Primary surgical repair is recommended in infants and young children because of the high incidence of recoarctation with balloon angioplasty. Older adolescents and adults are candidates for covered stent placement and balloon angioplasty in the cardiac catheterization laboratory. Patients are still at risk for developing hypertension even after repair. The older the patient is at the time of diagnosis, the more likely he or she is to develop chronic hypertension.

Pulmonary Valve Disease

Pulmonary stenosis (PS) occurs in about 8% of children with congenital heart disease or seven in 100,000 live births. PS can be valvular, subvalvular, or supravalvular. Valvular PS is the most common (90%) and is usually seen with varying degrees of leaflet fusion of all three commissures (Figure 43-7). Dysplastic pulmonary valve abnormalities can be seen in association with Noonan’s syndrome. Supravalvular stenosis is very rarely an isolated finding and is associated with Williams syndrome, Alagille syndrome, or LEOPARD (lentigines, ECG conduction abnormalities, ocular hypertelorism, pulmonary stenosis, abnormal genitalia, retarded growth, and sensorineural deafness) syndrome. Subvalvar PS is rare in isolation and is typically part of tetralogy of Fallot or is caused by an anomalous muscle bundle of the right ventricle (so-called double-chambered RV) associated with a conoventricular VSD.

Infants and children with noncritical PS are rarely symptomatic. In more severe cases, children can have dyspnea with exertion and right-sided heart failure. Newborns with critical or severe PS present with cyanosis from right-to-left shunting through a patent foramen ovale, tachypnea, and poor feeding. On cardiac examination, one should hear a decreased P2 and a harsh systolic ejection murmur radiating to the back. On chest radiography, a dilated pulmonary artery may be evident. RVH is usually present on ECG with moderate to severe cases of PS. Echocardiography will characterize the type of PS and allows for measurement of the gradient across the area of stenosis. Gradients of less than 40 mm Hg are mild, 40 to 70 mm Hg are moderate, and greater than 70 mm Hg is considered severe PS.

No restriction of activity is necessary unless PS is severe. For children with mild degrees of stenosis, periodic echocardiograms are recommended to follow for worsening stenosis. For children with valvar PS with a gradient greater than 50 mm Hg as measured by cardiac catheterization, a balloon valvuloplasty is performed. Newborns with severe or critical PS need balloon valvuloplasty regardless of the gradients because severe PS may result in decrease output across the valve and therefore a lower gradient. (If unsuccessful, a surgical valvotomy can be performed.) Subvalvar PS is corrected by a surgical approach.

Vascular Ring

Vascular rings are anomalies of the aortic arch that can cause compression of the trachea, esophagus, or both.
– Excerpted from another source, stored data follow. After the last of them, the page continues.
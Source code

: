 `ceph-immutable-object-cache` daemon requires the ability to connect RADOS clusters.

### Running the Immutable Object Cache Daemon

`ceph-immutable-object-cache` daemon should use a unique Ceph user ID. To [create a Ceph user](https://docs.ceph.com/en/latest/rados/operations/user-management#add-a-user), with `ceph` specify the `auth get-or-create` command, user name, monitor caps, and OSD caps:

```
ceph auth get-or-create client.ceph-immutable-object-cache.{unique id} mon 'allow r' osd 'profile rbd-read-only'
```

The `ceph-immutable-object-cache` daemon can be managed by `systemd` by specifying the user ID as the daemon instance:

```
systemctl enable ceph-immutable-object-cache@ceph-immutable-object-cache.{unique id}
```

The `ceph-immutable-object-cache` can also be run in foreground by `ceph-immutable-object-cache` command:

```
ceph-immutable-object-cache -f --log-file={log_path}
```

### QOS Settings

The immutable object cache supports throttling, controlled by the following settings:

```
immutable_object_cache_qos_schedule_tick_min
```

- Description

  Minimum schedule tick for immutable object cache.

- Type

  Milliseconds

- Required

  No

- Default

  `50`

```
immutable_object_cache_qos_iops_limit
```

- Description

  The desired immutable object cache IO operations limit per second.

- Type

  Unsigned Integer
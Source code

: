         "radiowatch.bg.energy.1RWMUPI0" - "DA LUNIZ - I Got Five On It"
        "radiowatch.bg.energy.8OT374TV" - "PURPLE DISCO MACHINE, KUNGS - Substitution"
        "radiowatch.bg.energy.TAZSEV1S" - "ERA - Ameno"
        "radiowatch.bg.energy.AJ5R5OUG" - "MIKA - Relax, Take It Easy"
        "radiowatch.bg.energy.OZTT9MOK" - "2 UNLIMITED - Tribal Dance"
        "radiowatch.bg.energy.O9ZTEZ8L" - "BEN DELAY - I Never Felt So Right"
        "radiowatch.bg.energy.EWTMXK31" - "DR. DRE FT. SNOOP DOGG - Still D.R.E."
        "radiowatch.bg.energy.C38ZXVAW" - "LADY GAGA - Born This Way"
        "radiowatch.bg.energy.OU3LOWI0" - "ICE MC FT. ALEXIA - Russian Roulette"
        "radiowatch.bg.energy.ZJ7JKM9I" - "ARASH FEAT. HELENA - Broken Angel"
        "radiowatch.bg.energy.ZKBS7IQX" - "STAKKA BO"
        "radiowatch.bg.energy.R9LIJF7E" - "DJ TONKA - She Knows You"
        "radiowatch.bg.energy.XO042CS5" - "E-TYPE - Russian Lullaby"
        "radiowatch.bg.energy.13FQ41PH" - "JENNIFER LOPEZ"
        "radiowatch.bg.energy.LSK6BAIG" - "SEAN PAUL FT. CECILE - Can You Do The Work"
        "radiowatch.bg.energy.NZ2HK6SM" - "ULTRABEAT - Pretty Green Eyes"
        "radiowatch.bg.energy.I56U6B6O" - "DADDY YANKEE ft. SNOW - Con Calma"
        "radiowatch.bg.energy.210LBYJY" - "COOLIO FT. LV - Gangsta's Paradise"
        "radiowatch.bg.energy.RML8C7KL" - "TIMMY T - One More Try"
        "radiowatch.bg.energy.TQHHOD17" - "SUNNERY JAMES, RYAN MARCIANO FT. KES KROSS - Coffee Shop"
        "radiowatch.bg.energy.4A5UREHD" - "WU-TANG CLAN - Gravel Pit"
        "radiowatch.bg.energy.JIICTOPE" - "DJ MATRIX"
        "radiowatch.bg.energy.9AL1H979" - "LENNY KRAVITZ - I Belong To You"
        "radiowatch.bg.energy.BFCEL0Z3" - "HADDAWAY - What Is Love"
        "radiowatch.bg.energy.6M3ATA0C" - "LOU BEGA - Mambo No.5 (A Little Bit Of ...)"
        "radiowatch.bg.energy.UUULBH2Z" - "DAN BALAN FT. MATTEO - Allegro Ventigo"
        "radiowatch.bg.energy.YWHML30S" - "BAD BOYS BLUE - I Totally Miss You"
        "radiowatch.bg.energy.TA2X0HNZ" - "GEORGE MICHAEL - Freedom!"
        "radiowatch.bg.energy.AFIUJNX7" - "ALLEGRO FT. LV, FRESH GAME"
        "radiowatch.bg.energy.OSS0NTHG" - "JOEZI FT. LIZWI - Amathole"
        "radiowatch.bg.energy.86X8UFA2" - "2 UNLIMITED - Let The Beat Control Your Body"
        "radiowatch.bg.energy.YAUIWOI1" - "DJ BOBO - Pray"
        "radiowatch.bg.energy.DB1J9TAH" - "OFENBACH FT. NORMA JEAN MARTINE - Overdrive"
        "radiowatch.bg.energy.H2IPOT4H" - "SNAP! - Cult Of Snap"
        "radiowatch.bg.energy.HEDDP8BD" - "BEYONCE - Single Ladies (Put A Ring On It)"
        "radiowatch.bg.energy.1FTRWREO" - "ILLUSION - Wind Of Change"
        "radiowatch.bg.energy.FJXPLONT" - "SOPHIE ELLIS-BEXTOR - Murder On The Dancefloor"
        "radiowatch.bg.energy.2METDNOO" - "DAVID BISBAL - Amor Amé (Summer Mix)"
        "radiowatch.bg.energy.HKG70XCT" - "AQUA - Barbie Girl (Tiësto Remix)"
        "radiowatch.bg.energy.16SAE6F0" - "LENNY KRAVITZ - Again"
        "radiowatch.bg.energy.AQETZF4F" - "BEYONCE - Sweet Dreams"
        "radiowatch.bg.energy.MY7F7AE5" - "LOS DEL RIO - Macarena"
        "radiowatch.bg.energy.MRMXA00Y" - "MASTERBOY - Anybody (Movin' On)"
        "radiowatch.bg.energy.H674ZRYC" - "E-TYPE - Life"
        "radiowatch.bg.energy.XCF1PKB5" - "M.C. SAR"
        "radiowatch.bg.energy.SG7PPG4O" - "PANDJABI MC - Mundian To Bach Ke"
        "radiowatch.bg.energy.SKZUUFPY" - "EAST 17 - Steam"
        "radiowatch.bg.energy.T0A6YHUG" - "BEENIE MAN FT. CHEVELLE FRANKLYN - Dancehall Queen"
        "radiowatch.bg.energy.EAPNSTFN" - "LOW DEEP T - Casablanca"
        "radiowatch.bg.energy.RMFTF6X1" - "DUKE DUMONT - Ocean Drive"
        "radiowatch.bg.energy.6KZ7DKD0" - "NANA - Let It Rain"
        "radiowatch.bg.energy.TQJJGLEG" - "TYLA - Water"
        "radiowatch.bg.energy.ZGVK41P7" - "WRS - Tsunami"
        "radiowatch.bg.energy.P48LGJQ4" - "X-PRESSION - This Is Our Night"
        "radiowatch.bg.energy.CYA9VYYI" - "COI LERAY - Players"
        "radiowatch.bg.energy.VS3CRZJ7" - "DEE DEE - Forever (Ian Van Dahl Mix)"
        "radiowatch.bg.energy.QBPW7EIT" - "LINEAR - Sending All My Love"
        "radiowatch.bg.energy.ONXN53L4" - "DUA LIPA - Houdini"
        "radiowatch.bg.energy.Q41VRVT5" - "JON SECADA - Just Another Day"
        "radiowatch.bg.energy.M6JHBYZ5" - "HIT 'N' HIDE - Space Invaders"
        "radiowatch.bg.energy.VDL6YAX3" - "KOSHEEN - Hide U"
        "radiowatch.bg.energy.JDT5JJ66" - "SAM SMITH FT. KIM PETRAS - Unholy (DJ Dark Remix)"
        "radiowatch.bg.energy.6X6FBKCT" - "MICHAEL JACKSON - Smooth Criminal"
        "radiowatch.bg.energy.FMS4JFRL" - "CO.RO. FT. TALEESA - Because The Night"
Infants may present with “noisy breathing” or with stridor. Respiratory distress associated concomitant upper respiratory infections is common. Older children and toddlers might present with swallowing difficulties, although asthma without family history and unresponsive to medical management warrants consideration of a vascular ring. Double aortic arch and right aortic arch with a retroesophageal diverticulum of Kommerell are the two most common types of vascular rings (Figure 43-9). If a vascular ring is suspected, chest radiography can determine arch sidedness and sometimes indentation of the trachea (double aortic arch). In addition, a barium esophagram can reveal a large posterior indentation on the esophagus (virtually all rings). Definitive diagnosis can be made by MRI. Surgical repair is indicated in any symptomatic patient. Symptoms do not always improve immediately and may persist for up to 1 year after repair.